== Data for this exercise ==
•••••

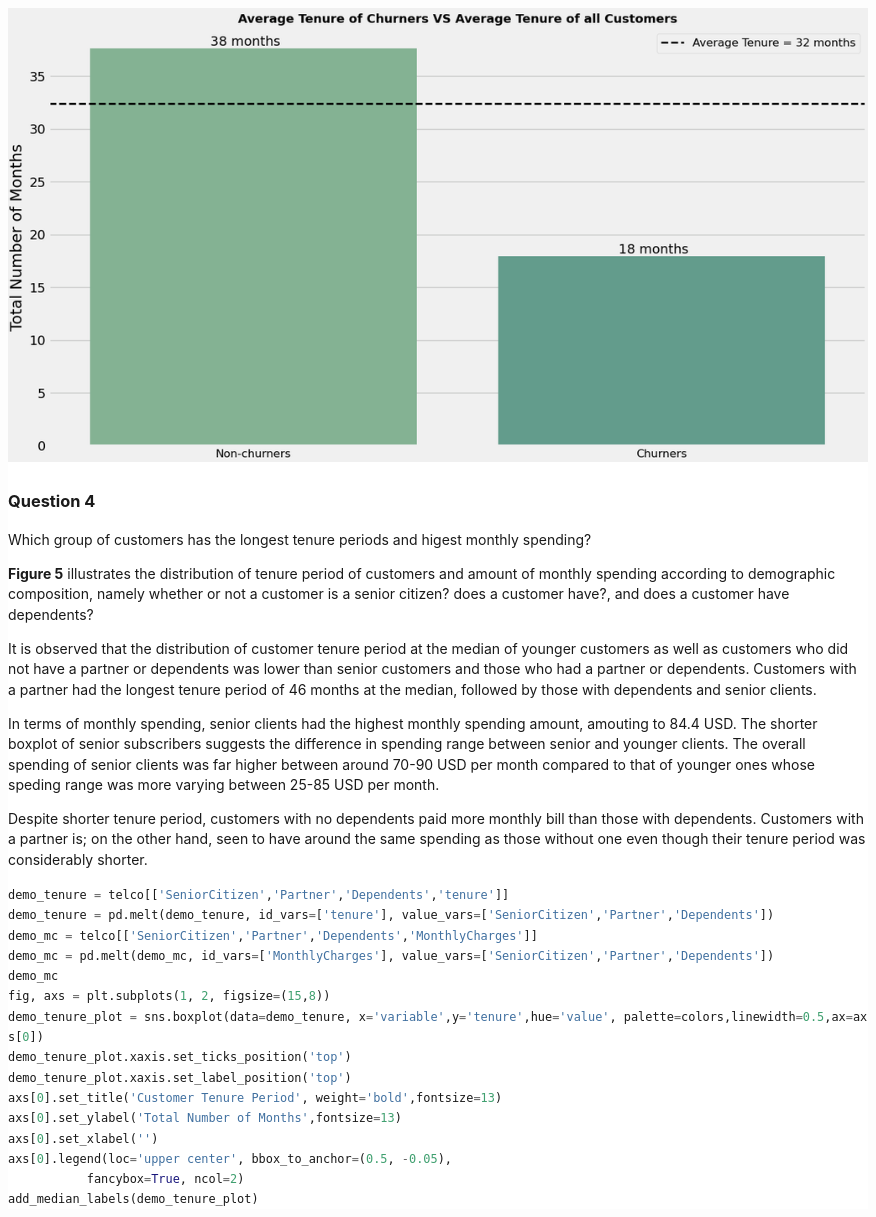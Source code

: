 ![Figure4](./Images/6_Figure4.png)

### Question 4
Which group of customers has the longest tenure periods and higest monthly spending?

**Figure 5** illustrates the distribution of tenure period of customers and amount of monthly spending according to demographic composition, namely whether or not a customer is a senior citizen? does a customer have?, and does a customer have dependents? 

It is observed that the distribution of customer tenure period at the median of younger customers as well as customers who did not have a partner or dependents was lower than senior customers and those who had a partner or dependents. Customers with a partner had the longest tenure period of 46 months at the median, followed by those with dependents and senior clients. 

In terms of monthly spending, senior clients had the highest monthly spending amount, amouting to 84.4 USD. The shorter boxplot of senior subscribers suggests the difference in spending range between senior and younger clients. The overall spending of senior clients was far higher  between around 70-90 USD per month compared to that of younger ones whose speding range was more varying between 25-85 USD per month.

Despite shorter tenure period, customers with no dependents paid more monthly bill than those with dependents. Customers with a partner is; on the other hand, seen to have around the same spending as those without one even though their tenure period was considerably shorter.

```python
demo_tenure = telco[['SeniorCitizen','Partner','Dependents','tenure']]
demo_tenure = pd.melt(demo_tenure, id_vars=['tenure'], value_vars=['SeniorCitizen','Partner','Dependents'])
demo_mc = telco[['SeniorCitizen','Partner','Dependents','MonthlyCharges']]
demo_mc = pd.melt(demo_mc, id_vars=['MonthlyCharges'], value_vars=['SeniorCitizen','Partner','Dependents'])
demo_mc
fig, axs = plt.subplots(1, 2, figsize=(15,8))
demo_tenure_plot = sns.boxplot(data=demo_tenure, x='variable',y='tenure',hue='value', palette=colors,linewidth=0.5,ax=axs[0])
demo_tenure_plot.xaxis.set_ticks_position('top')
demo_tenure_plot.xaxis.set_label_position('top')
axs[0].set_title('Customer Tenure Period', weight='bold',fontsize=13)
axs[0].set_ylabel('Total Number of Months',fontsize=13)
axs[0].set_xlabel('')
axs[0].legend(loc='upper center', bbox_to_anchor=(0.5, -0.05),
           fancybox=True, ncol=2)
add_median_labels(demo_tenure_plot)
```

•••••

== Assigned task ==
Please, without any pictures, write out exactly the lines of the listing from its first line through the line that holds "customer have dependents?", ends included, and nothing beyond them.

== Solution for this task ==
Source code

: ![Figure4](./Images/6_Figure4.png)

### Question 4
Which group of customers has the longest tenure periods and higest monthly spending?

**Figure 5** illustrates the distribution of tenure period of customers and amount of monthly spending according to demographic composition, namely whether or not a customer is a senior citizen? does a customer have?, and does a customer have dependents? 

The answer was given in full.